### Goal of the exercise
Your answer must be an exact copy of the data, without any pictures.

*** Provided information Section Begins ***

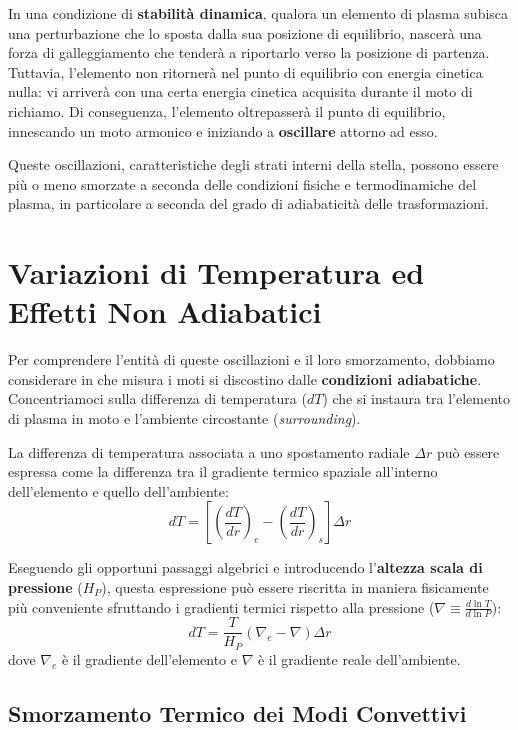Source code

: In una condizione di \textbf{stabilità dinamica}, qualora un elemento di plasma subisca una perturbazione che lo sposta dalla sua posizione di equilibrio, nascerà una forza di galleggiamento che tenderà a riportarlo verso la posizione di partenza. Tuttavia, l'elemento non ritornerà nel punto di equilibrio con energia cinetica nulla: vi arriverà con una certa energia cinetica acquisita durante il moto di richiamo. Di conseguenza, l'elemento oltrepasserà il punto di equilibrio, innescando un moto armonico e iniziando a \textbf{oscillare} attorno ad esso.

Queste oscillazioni, caratteristiche degli strati interni della stella, possono essere più o meno smorzate a seconda delle condizioni fisiche e termodinamiche del plasma, in particolare a seconda del grado di adiabaticità delle trasformazioni.

\section{Variazioni di Temperatura ed Effetti Non Adiabatici}

Per comprendere l'entità di queste oscillazioni e il loro smorzamento, dobbiamo considerare in che misura i moti si discostino dalle \textbf{condizioni adiabatiche}. Concentriamoci sulla differenza di temperatura ($dT$) che si instaura tra l'elemento di plasma in moto e l'ambiente circostante (\textit{surrounding}).

La differenza di temperatura associata a uno spostamento radiale $\Delta r$ può essere espressa come la differenza tra il gradiente termico spaziale all'interno dell'elemento e quello dell'ambiente:
\begin{equation}
dT = \left[ \left(\frac{dT}{dr}\right)_e - \left(\frac{dT}{dr}\right)_s \right] \Delta r
\end{equation}

Eseguendo gli opportuni passaggi algebrici e introducendo l'\textbf{altezza scala di pressione} ($H_P$), questa espressione può essere riscritta in maniera fisicamente più conveniente sfruttando i gradienti termici rispetto alla pressione ($\nabla \equiv \frac{d\ln T}{d\ln P}$):
\begin{equation}
dT = \frac{T}{H_P} \left( \nabla_e - \nabla \right) \Delta r
\end{equation}
dove $\nabla_e$ è il gradiente dell'elemento e $\nabla$ è il gradiente reale dell'ambiente.

\subsection{Smorzamento Termico dei Modi Convettivi}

*** Provided information Section Ends ***

### Written response
Source code

: In una condizione di \textbf{stabilità dinamica}, qualora un elemento di plasma subisca una perturbazione che lo sposta dalla sua posizione di equilibrio, nascerà una forza di galleggiamento che tenderà a riportarlo verso la posizione di partenza. Tuttavia, l'elemento non ritornerà nel punto di equilibrio con energia cinetica nulla: vi arriverà con una certa energia cinetica acquisita durante il moto di richiamo. Di conseguenza, l'elemento oltrepasserà il punto di equilibrio, innescando un moto armonico e iniziando a \textbf{oscillare} attorno ad esso.

Queste oscillazioni, caratteristiche degli strati interni della stella, possono essere più o meno smorzate a seconda delle condizioni fisiche e termodinamiche del plasma, in particolare a seconda del grado di adiabaticità delle trasformazioni.

\section{Variazioni di Temperatura ed Effetti Non Adiabatici}

Per comprendere l'entità di queste oscillazioni e il loro smorzamento, dobbiamo considerare in che misura i moti si discostino dalle \textbf{condizioni adiabatiche}. Concentriamoci sulla differenza di temperatura ($dT$) che si instaura tra l'elemento di plasma in moto e l'ambiente circostante (\textit{surrounding}).

La differenza di temperatura associata a uno spostamento radiale $\Delta r$ può essere espressa come la differenza tra il gradiente termico spaziale all'interno dell'elemento e quello dell'ambiente:
\begin{equation}
dT = \left[ \left(\frac{dT}{dr}\right)_e - \left(\frac{dT}{dr}\right)_s \right] \Delta r
\end{equation}

Eseguendo gli opportuni passaggi algebrici e introducendo l'\textbf{altezza scala di pressione} ($H_P$), questa espressione può essere riscritta in maniera fisicamente più conveniente sfruttando i gradienti termici rispetto alla pressione ($\nabla \equiv \frac{d\ln T}{d\ln P}$):
\begin{equation}
dT = \frac{T}{H_P} \left( \nabla_e - \nabla \right) \Delta r
\end{equation}
dove $\nabla_e$ è il gradiente dell'elemento e $\nabla$ è il gradiente reale dell'ambiente.

\subsection{Smorzamento Termico dei Modi Convettivi}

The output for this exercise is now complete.